Description of the task. Each line of the data below should be restated exactly, with images left out.

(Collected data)
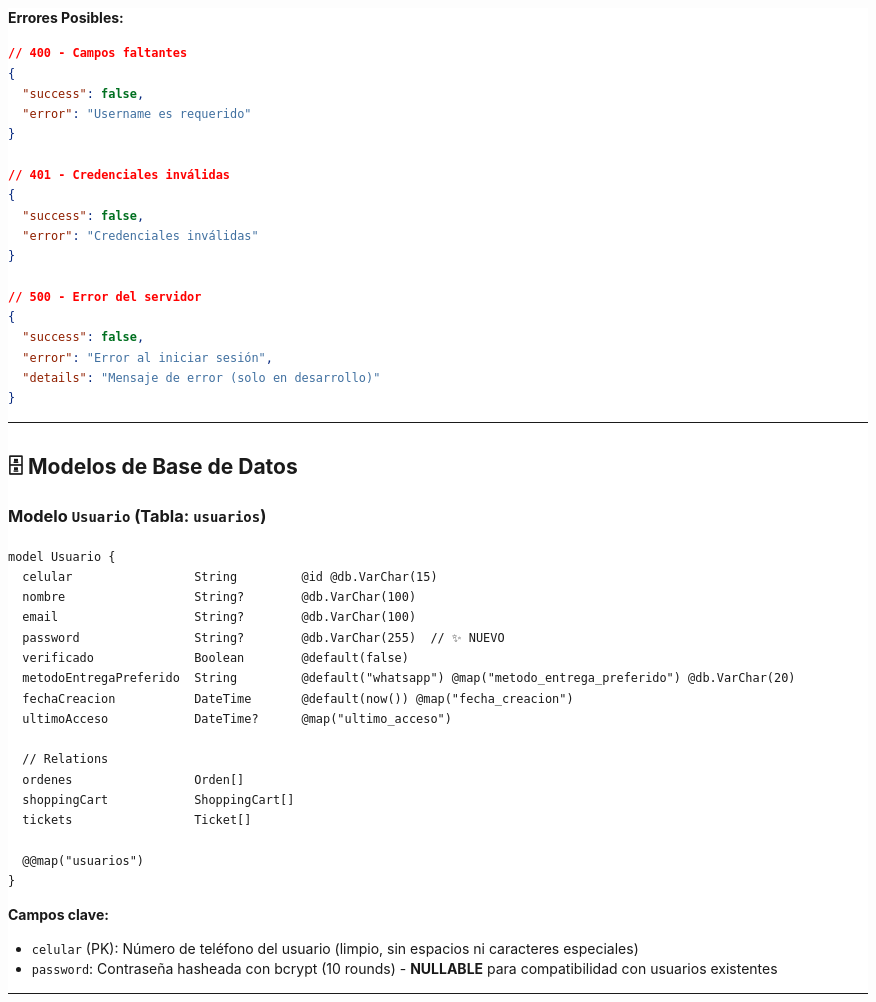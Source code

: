 **Errores Posibles:**
```json
// 400 - Campos faltantes
{
  "success": false,
  "error": "Username es requerido"
}

// 401 - Credenciales inválidas
{
  "success": false,
  "error": "Credenciales inválidas"
}

// 500 - Error del servidor
{
  "success": false,
  "error": "Error al iniciar sesión",
  "details": "Mensaje de error (solo en desarrollo)"
}
```

---

## 🗄️ Modelos de Base de Datos

### Modelo `Usuario` (Tabla: `usuarios`)

```prisma
model Usuario {
  celular                 String         @id @db.VarChar(15)
  nombre                  String?        @db.VarChar(100)
  email                   String?        @db.VarChar(100)
  password                String?        @db.VarChar(255)  // ✨ NUEVO
  verificado              Boolean        @default(false)
  metodoEntregaPreferido  String         @default("whatsapp") @map("metodo_entrega_preferido") @db.VarChar(20)
  fechaCreacion           DateTime       @default(now()) @map("fecha_creacion")
  ultimoAcceso            DateTime?      @map("ultimo_acceso")
  
  // Relations
  ordenes                 Orden[]
  shoppingCart            ShoppingCart[]
  tickets                 Ticket[]

  @@map("usuarios")
}
```

**Campos clave:**
- `celular` (PK): Número de teléfono del usuario (limpio, sin espacios ni caracteres especiales)
- `password`: Contraseña hasheada con bcrypt (10 rounds) - **NULLABLE** para compatibilidad con usuarios existentes

---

Exercise output.
Source code

: **Errores Posibles:**
```json
// 400 - Campos faltantes
{
  "success": false,
  "error": "Username es requerido"
}

// 401 - Credenciales inválidas
{
  "success": false,
  "error": "Credenciales inválidas"
}

// 500 - Error del servidor
{
  "success": false,
  "error": "Error al iniciar sesión",
  "details": "Mensaje de error (solo en desarrollo)"
}
```

---

## 🗄️ Modelos de Base de Datos

### Modelo `Usuario` (Tabla: `usuarios`)

```prisma
model Usuario {
  celular                 String         @id @db.VarChar(15)
  nombre                  String?        @db.VarChar(100)
  email                   String?        @db.VarChar(100)
  password                String?        @db.VarChar(255)  // ✨ NUEVO
  verificado              Boolean        @default(false)
  metodoEntregaPreferido  String         @default("whatsapp") @map("metodo_entrega_preferido") @db.VarChar(20)
  fechaCreacion           DateTime       @default(now()) @map("fecha_creacion")
  ultimoAcceso            DateTime?      @map("ultimo_acceso")
  
  // Relations
  ordenes                 Orden[]
  shoppingCart            ShoppingCart[]
  tickets                 Ticket[]

  @@map("usuarios")
}
```

**Campos clave:**
- `celular` (PK): Número de teléfono del usuario (limpio, sin espacios ni caracteres especiales)
- `password`: Contraseña hasheada con bcrypt (10 rounds) - **NULLABLE** para compatibilidad con usuarios existentes

---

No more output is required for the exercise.